He’s got a point. In all our years of debating together, Jonah Cabrera has only steered me right. In my bedroom, back home, there’s a bookshelf that groans and sighs and threatens to split under four years of blue ribbons and gold medals. It’s an inanimate testament, that shelf: Listen to Jonah, and you, Finch Kelly, will go far.
Still, I’m skeptical. “You want us to role-play as Stalin’s cronies?”
“Oh, no. Not his cronies.” Jonah swivels to the blackboard, scrawling his points in white chalk. “It’s 1955. Stalin is six feet under. The Cold War’s getting colder. Eisenhower just rolled out the New Look.”
I watch him, hunched over my desk and chewing hard on a yellow No. 2. “Remind me what the New Look was?”
“More nukes, more cove-ops,” he says, standing tall, sounding sure of himself, “and way more American propaganda getting piped past the Iron Curtain.”
“Got it.” I pull the pencil—now a beaverish twig—out of my mouth and take some notes. I won’t lie: He’s selling me. “Keep talking.”
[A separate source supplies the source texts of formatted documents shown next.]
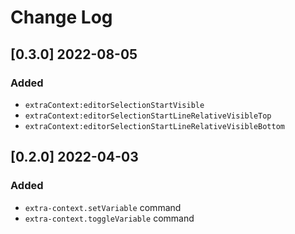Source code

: # Change Log

## [0.3.0] 2022-08-05
### Added
- `extraContext:editorSelectionStartVisible`
- `extraContext:editorSelectionStartLineRelativeVisibleTop`
- `extraContext:editorSelectionStartLineRelativeVisibleBottom`

## [0.2.0] 2022-04-03
### Added
- `extra-context.setVariable` command
- `extra-context.toggleVariable` command
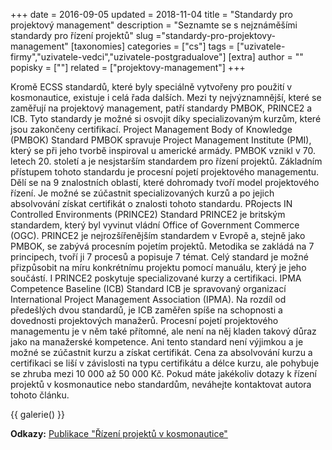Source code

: +++
date = 2016-09-05
updated = 2018-11-04
title = "Standardy pro projektový management"
description = "Seznamte se s nejznáměšími standardy pro řízení projektů"
slug ="standardy-pro-projektovy-management"
[taxonomies]
categories = ["cs"]
tags = ["uzivatele-firmy","uzivatele-vedci","uzivatele-postgradualove"]
[extra]
author = ""
popisky = [""]
related = ["projektovy-management"]
+++

Kromě ECSS standardů, které byly speciálně vytvořeny pro použití v kosmonautice, existuje i celá řada dalších. Mezi ty nejvýznamnější, které se zaměřují na projektový management, patří standardy PMBOK, PRINCE2 a ICB. Tyto standardy je možné si osvojit díky specializovaným kurzům, které jsou zakončeny certifikací. Project Management Body of Knowledge (PMBOK) Standard PMBOK spravuje Project Management Institute (PMI), který se při jeho tvorbě inspiroval u americké armády. PMBOK vznikl v 70. letech 20. století a je nesjstarším standardem pro řízení projektů. Základním přístupem tohoto standardu je procesní pojetí projektového managementu. Dělí se na 9 znalostních oblastí, které dohromady tvoří model projektového řízení. Je možné se zúčastnit specializovaných kurzů a po jejich absolvování získat certifikát o znalosti tohoto standardu. PRojects IN Controlled Environments (PRINCE2) Standard PRINCE2 je britským standardem, který byl vyvinut vládní Office of Government Commerce (OGC). PRINCE2 je nejrozšířenějším standardem v Evropě a, stejně jako PMBOK, se zabývá procesním pojetím projektů. Metodika se zakládá na 7 principech, tvoří ji 7 procesů a popisuje 7 témat. Celý standard je možné přizpůsobit na míru konkrétnímu projektu pomocí manuálu, který je jeho součástí. I PRINCE2 poskytuje specializované kurzy a certifikaci. IPMA Competence Baseline (ICB) Standard ICB je spravovaný organizací International Project Management Association (IPMA). Na rozdíl od předešlých dvou standardů, je ICB zaměřen spíše na schopnosti a dovednosti projektových manažerů. Procesní pojetí projektového managementu je v něm také přítomné, ale není na něj kladen takový důraz jako na manažerské kompetence. Ani tento standard není výjimkou a je možné se zúčastnit kurzu a získat certifikát. Cena za absolvování kurzu a certifikaci se liší v závislosti na typu certifikátu a délce kurzu, ale pohybuje se zhruba mezi 10 000 až 50 000 Kč. Pokud máte jakékoliv dotazy k řízení projektů v kosmonautice nebo standardům, neváhejte kontaktovat autora tohoto článku.

{{ galerie() }}

**Odkazy:**
[Publikace "Řízení projektů v kosmonautice"]

[Publikace "Řízení projektů v kosmonautice"]: https://goo.gl/yyZrJ5
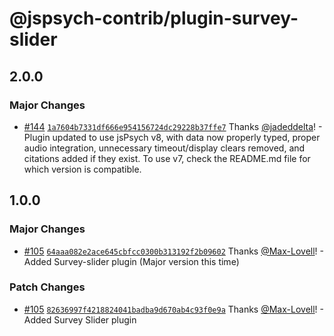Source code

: # @jspsych-contrib/plugin-survey-slider

## 2.0.0

### Major Changes

- [#144](https://github.com/jspsych/jspsych-contrib/pull/144) [`1a7604b7331df666e954156724dc29228b37ffe7`](https://github.com/jspsych/jspsych-contrib/commit/1a7604b7331df666e954156724dc29228b37ffe7) Thanks [@jadeddelta](https://github.com/jadeddelta)! - Plugin updated to use jsPsych v8, with data now properly typed, proper audio integration, unnecessary timeout/display clears removed, and citations added if they exist. To use v7, check the README.md file for which version is compatible.

## 1.0.0

### Major Changes

- [#105](https://github.com/jspsych/jspsych-contrib/pull/105) [`64aaa082e2ace645cbfcc0300b313192f2b09602`](https://github.com/jspsych/jspsych-contrib/commit/64aaa082e2ace645cbfcc0300b313192f2b09602) Thanks [@Max-Lovell](https://github.com/Max-Lovell)! - Added Survey-slider plugin (Major version this time)

### Patch Changes

- [#105](https://github.com/jspsych/jspsych-contrib/pull/105) [`82636997f4218824041badba9d670ab4c93f0e9a`](https://github.com/jspsych/jspsych-contrib/commit/82636997f4218824041badba9d670ab4c93f0e9a) Thanks [@Max-Lovell](https://github.com/Max-Lovell)! - Added Survey Slider plugin
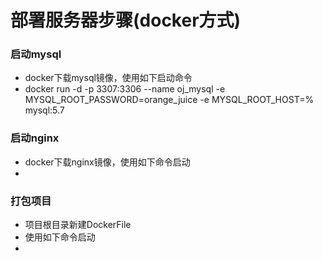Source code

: # 部署服务器步骤(docker方式)

### 启动mysql
* docker下载mysql镜像，使用如下启动命令
* docker run -d -p 3307:3306 --name oj_mysql -e MYSQL_ROOT_PASSWORD=orange_juice -e MYSQL_ROOT_HOST=% mysql:5.7

### 启动nginx
* docker下载nginx镜像，使用如下命令启动
*

### 打包项目
* 项目根目录新建DockerFile
* 使用如下命令启动
*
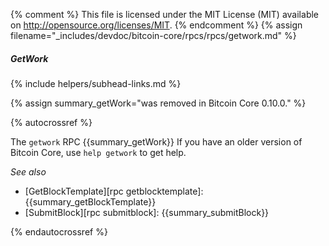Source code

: {% comment %}
This file is licensed under the MIT License (MIT) available on
http://opensource.org/licenses/MIT.
{% endcomment %}
{% assign filename="_includes/devdoc/bitcoin-core/rpcs/rpcs/getwork.md" %}

##### GetWork
{% include helpers/subhead-links.md %}

{% assign summary_getWork="was removed in Bitcoin Core 0.10.0." %}

{% autocrossref %}

The `getwork` RPC {{summary_getWork}}  If you have an older
version of Bitcoin Core, use `help getwork` to get help.

*See also*

* [GetBlockTemplate][rpc getblocktemplate]: {{summary_getBlockTemplate}}
* [SubmitBlock][rpc submitblock]: {{summary_submitBlock}}

{% endautocrossref %}

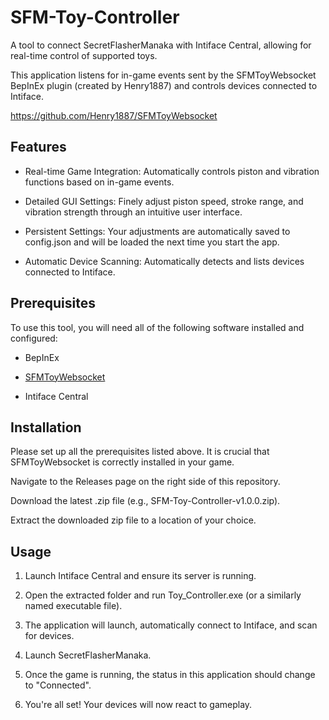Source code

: # SFM-Toy-Controller

A tool to connect SecretFlasherManaka with Intiface Central, allowing for real-time control of supported toys.

This application listens for in-game events sent by the SFMToyWebsocket BepInEx plugin (created by Henry1887) and controls devices connected to Intiface.

https://github.com/Henry1887/SFMToyWebsocket

## Features
+ Real-time Game Integration: Automatically controls piston and vibration functions based on in-game events.

+ Detailed GUI Settings: Finely adjust piston speed, stroke range, and vibration strength through an intuitive user interface.

+ Persistent Settings: Your adjustments are automatically saved to config.json and will be loaded the next time you start the app.

+ Automatic Device Scanning: Automatically detects and lists devices connected to Intiface.

## Prerequisites
To use this tool, you will need all of the following software installed and configured:

+ BepInEx

+ [SFMToyWebsocket](https://github.com/Henry1887/SFMToyWebsocket)

+ Intiface Central


## Installation
Please set up all the prerequisites listed above. It is crucial that SFMToyWebsocket is correctly installed in your game.

Navigate to the Releases page on the right side of this repository.

Download the latest .zip file (e.g., SFM-Toy-Controller-v1.0.0.zip).

Extract the downloaded zip file to a location of your choice.

## Usage
1. Launch Intiface Central and ensure its server is running.

2. Open the extracted folder and run Toy_Controller.exe (or a similarly named executable file).

3. The application will launch, automatically connect to Intiface, and scan for devices.

4. Launch SecretFlasherManaka.

5. Once the game is running, the status in this application should change to "Connected".

6. You're all set! Your devices will now react to gameplay.
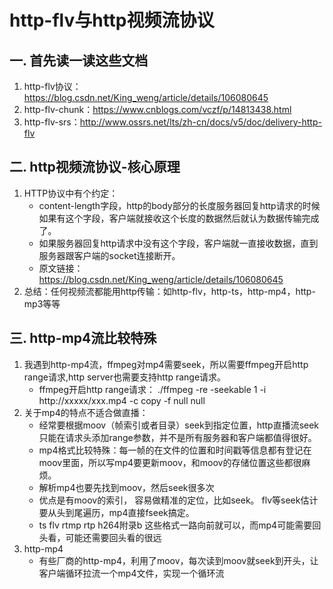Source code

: # http-flv与http视频流协议

## 一. 首先读一读这些文档
1. http-flv协议：https://blog.csdn.net/King_weng/article/details/106080645
1. http-flv-chunk：https://www.cnblogs.com/vczf/p/14813438.html
1. http-flv-srs：http://www.ossrs.net/lts/zh-cn/docs/v5/doc/delivery-http-flv

## 二. http视频流协议-核心原理
1. HTTP协议中有个约定：
   - content-length字段，http的body部分的长度服务器回复http请求的时候如果有这个字段，客户端就接收这个长度的数据然后就认为数据传输完成了。
   - 如果服务器回复http请求中没有这个字段，客户端就一直接收数据，直到服务器跟客户端的socket连接断开。
   - 原文链接：https://blog.csdn.net/King_weng/article/details/106080645
2. 总结：任何视频流都能用http传输：如http-flv，http-ts，http-mp4，http-mp3等等

## 三. http-mp4流比较特殊
1. 我遇到http-mp4流，ffmpeg对mp4需要seek，所以需要ffmpeg开启http range请求,http server也需要支持http range请求。
   - ffmpeg开启http range请求： ./ffmpeg -re -seekable 1 -i http://xxxxx/xxx.mp4 -c copy -f null null
2. 关于mp4的特点不适合做直播：
   - 经常要根据moov（帧索引或者目录）seek到指定位置，http直播流seek只能在请求头添加range参数，并不是所有服务器和客户端都值得很好。
   - mp4格式比较特殊：每一帧的在文件的位置和时间戳等信息都有登记在moov里面，所以写mp4要更新moov，和moov的存储位置这些都很麻烦。
   - 解析mp4也要先找到moov，然后seek很多次
   - 优点是有moov的索引， 容易做精准的定位，比如seek。 flv等seek估计要从头到尾遍历，mp4直接fseek搞定。
   - ts flv rtmp rtp h264附录b 这些格式一路向前就可以，而mp4可能需要回头看，可能还需要回头看的很远
3. http-mp4
   - 有些厂商的http-mp4，利用了moov，每次读到moov就seek到开头，让客户端循环拉流一个mp4文件，实现一个循环流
In ten minutes, the two of us will stride out of this classroom and onto the Annable School’s Broadway-sized stage. We will stand before hundreds of spectators, and we will argue, in speeches lasting not more than eight minutes, that every nation on Earth—no matter how rich, poor, or prone to the incubation of terror cells—deserves endless nuclear weaponry.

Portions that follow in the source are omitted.